The relation between perception and brain activity in gaze-evoked tinnitus

Affiliations

The relation between perception and brain activity in gaze-evoked tinnitus

Margriet J van Gendt et al. J Neurosci. .

Abstract

Tinnitus is a phantom sound percept that can be severely disabling. Its pathophysiology is poorly understood, partly due to the inability to objectively measure neural correlates of tinnitus. Gaze-evoked tinnitus (GET) is a rare form of tinnitus that may arise after vestibular schwannoma removal. Subjects typically describe tinnitus in the deaf ear on the side of the surgery that can be modulated by peripheral eye gaze. This phenomenon offers a unique opportunity to study the relation between tinnitus and brain activity. We used functional magnetic resonance imaging in humans to show that in normal-hearing control subjects, peripheral gaze results in inhibition of the auditory cortex, but no detectable response in the medial geniculate body (MGB) and inferior colliculus (IC).

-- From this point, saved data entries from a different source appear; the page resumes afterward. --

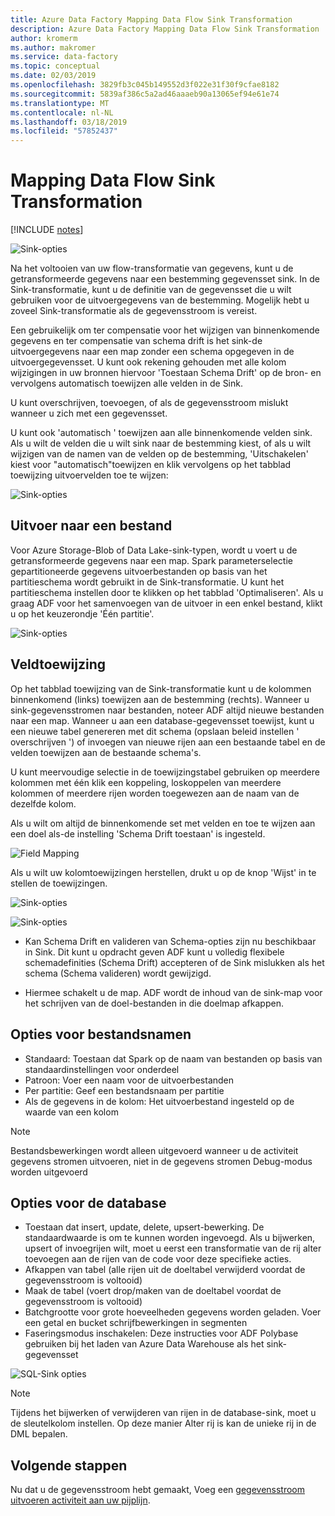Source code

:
 ```yaml
---
title: Azure Data Factory Mapping Data Flow Sink Transformation
description: Azure Data Factory Mapping Data Flow Sink Transformation
author: kromerm
ms.author: makromer
ms.service: data-factory
ms.topic: conceptual
ms.date: 02/03/2019
ms.openlocfilehash: 3829fb3c045b149552d3f022e31f30f9cfae8182
ms.sourcegitcommit: 5839af386c5a2ad46aaaeb90a13065ef94e61e74
ms.translationtype: MT
ms.contentlocale: nl-NL
ms.lasthandoff: 03/18/2019
ms.locfileid: "57852437"
---
```

# <a name="mapping-data-flow-sink-transformation"></a>Mapping Data Flow Sink Transformation

[!INCLUDE [notes](../../includes/data-factory-data-flow-preview.md)]

![Sink-opties](media/data-flow/windows1.png "sink-1")

Na het voltooien van uw flow-transformatie van gegevens, kunt u de getransformeerde gegevens naar een bestemming gegevensset sink. In de Sink-transformatie, kunt u de definitie van de gegevensset die u wilt gebruiken voor de uitvoergegevens van de bestemming. Mogelijk hebt u zoveel Sink-transformatie als de gegevensstroom is vereist.

Een gebruikelijk om ter compensatie voor het wijzigen van binnenkomende gegevens en ter compensatie van schema drift is het sink-de uitvoergegevens naar een map zonder een schema opgegeven in de uitvoergegevensset. U kunt ook rekening gehouden met alle kolom wijzigingen in uw bronnen hiervoor 'Toestaan Schema Drift' op de bron- en vervolgens automatisch toewijzen alle velden in de Sink.

U kunt overschrijven, toevoegen, of als de gegevensstroom mislukt wanneer u zich met een gegevensset.

U kunt ook 'automatisch ' toewijzen aan alle binnenkomende velden sink. Als u wilt de velden die u wilt sink naar de bestemming kiest, of als u wilt wijzigen van de namen van de velden op de bestemming, 'Uitschakelen' kiest voor "automatisch"toewijzen en klik vervolgens op het tabblad toewijzing uitvoervelden toe te wijzen:

![Sink-opties](media/data-flow/sink2.png "sink-2")

## <a name="output-to-one-file"></a>Uitvoer naar een bestand
Voor Azure Storage-Blob of Data Lake-sink-typen, wordt u voert u de getransformeerde gegevens naar een map. Spark parameterselectie gepartitioneerde gegevens uitvoerbestanden op basis van het partitieschema wordt gebruikt in de Sink-transformatie. U kunt het partitieschema instellen door te klikken op het tabblad 'Optimaliseren'. Als u graag ADF voor het samenvoegen van de uitvoer in een enkel bestand, klikt u op het keuzerondje 'Één partitie'.

![Sink-opties](media/data-flow/opt001.png "sink-opties")

## <a name="field-mapping"></a>Veldtoewijzing

Op het tabblad toewijzing van de Sink-transformatie kunt u de kolommen binnenkomend (links) toewijzen aan de bestemming (rechts). Wanneer u sink-gegevensstromen naar bestanden, noteer ADF altijd nieuwe bestanden naar een map. Wanneer u aan een database-gegevensset toewijst, kunt u een nieuwe tabel genereren met dit schema (opslaan beleid instellen ' overschrijven ') of invoegen van nieuwe rijen aan een bestaande tabel en de velden toewijzen aan de bestaande schema's.

U kunt meervoudige selectie in de toewijzingstabel gebruiken op meerdere kolommen met één klik een koppeling, loskoppelen van meerdere kolommen of meerdere rijen worden toegewezen aan de naam van de dezelfde kolom.

Als u wilt om altijd de binnenkomende set met velden en toe te wijzen aan een doel als-de instelling 'Schema Drift toestaan' is ingesteld.

![Field Mapping](media/data-flow/multi1.png "meerdere opties")

Als u wilt uw kolomtoewijzingen herstellen, drukt u op de knop 'Wijst' in te stellen de toewijzingen.

![Sink-opties](media/data-flow/sink1.png "een Sink")

![Sink-opties](media/data-flow/sink2.png "Sinks")

* Kan Schema Drift en valideren van Schema-opties zijn nu beschikbaar in Sink. Dit kunt u opdracht geven ADF kunt u volledig flexibele schemadefinities (Schema Drift) accepteren of de Sink mislukken als het schema (Schema valideren) wordt gewijzigd.

* Hiermee schakelt u de map. ADF wordt de inhoud van de sink-map voor het schrijven van de doel-bestanden in die doelmap afkappen.

## <a name="file-name-options"></a>Opties voor bestandsnamen

   * Standaard: Toestaan dat Spark op de naam van bestanden op basis van standaardinstellingen voor onderdeel
   * Patroon: Voer een naam voor de uitvoerbestanden
   * Per partitie: Geef een bestandsnaam per partitie
   * Als de gegevens in de kolom: Het uitvoerbestand ingesteld op de waarde van een kolom

> [!NOTE]
> Bestandsbewerkingen wordt alleen uitgevoerd wanneer u de activiteit gegevens stromen uitvoeren, niet in de gegevens stromen Debug-modus worden uitgevoerd

## <a name="database-options"></a>Opties voor de database

* Toestaan dat insert, update, delete, upsert-bewerking. De standaardwaarde is om te kunnen worden ingevoegd. Als u bijwerken, upsert of invoegrijen wilt, moet u eerst een transformatie van de rij alter toevoegen aan de rijen van de code voor deze specifieke acties.
* Afkappen van tabel (alle rijen uit de doeltabel verwijderd voordat de gegevensstroom is voltooid)
* Maak de tabel (voert drop/maken van de doeltabel voordat de gegevensstroom is voltooid)
* Batchgrootte voor grote hoeveelheden gegevens worden geladen. Voer een getal en bucket schrijfbewerkingen in segmenten
* Faseringsmodus inschakelen: Deze instructies voor ADF Polybase gebruiken bij het laden van Azure Data Warehouse als het sink-gegevensset

![SQL-Sink opties](media/data-flow/alter-row2.png "SQL-opties")

> [!NOTE]
> Tijdens het bijwerken of verwijderen van rijen in de database-sink, moet u de sleutelkolom instellen. Op deze manier Alter rij is kan de unieke rij in de DML bepalen.

## <a name="next-steps"></a>Volgende stappen

Nu dat u de gegevensstroom hebt gemaakt, Voeg een [gegevensstroom uitvoeren activiteit aan uw pijplijn](concepts-data-flow-overview.md).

In patients with GET, peripheral gaze (1) reduced the cortical inhibition, (2) inhibited the MGB, and (3) activated the IC. Furthermore, increased tinnitus loudness is represented by increased activity in the cochlear nucleus (CN) and IC and reduced inhibition in the auditory cortex (AC). The increase of CN and IC activity with peripheral gaze is consistent with models of plastic reorganization in the brainstem following vestibular schwannoma removal. The activity decrease in the MGB and the reduced inhibition of the AC support a model that attributes tinnitus to a dysrhythmia of the thalamocortical loop, leading to hypometabolic theta activity in the MGB. Our data offer the first support of this loop hypothesis of tinnitus, independent of the initial experiments that led to its formulation.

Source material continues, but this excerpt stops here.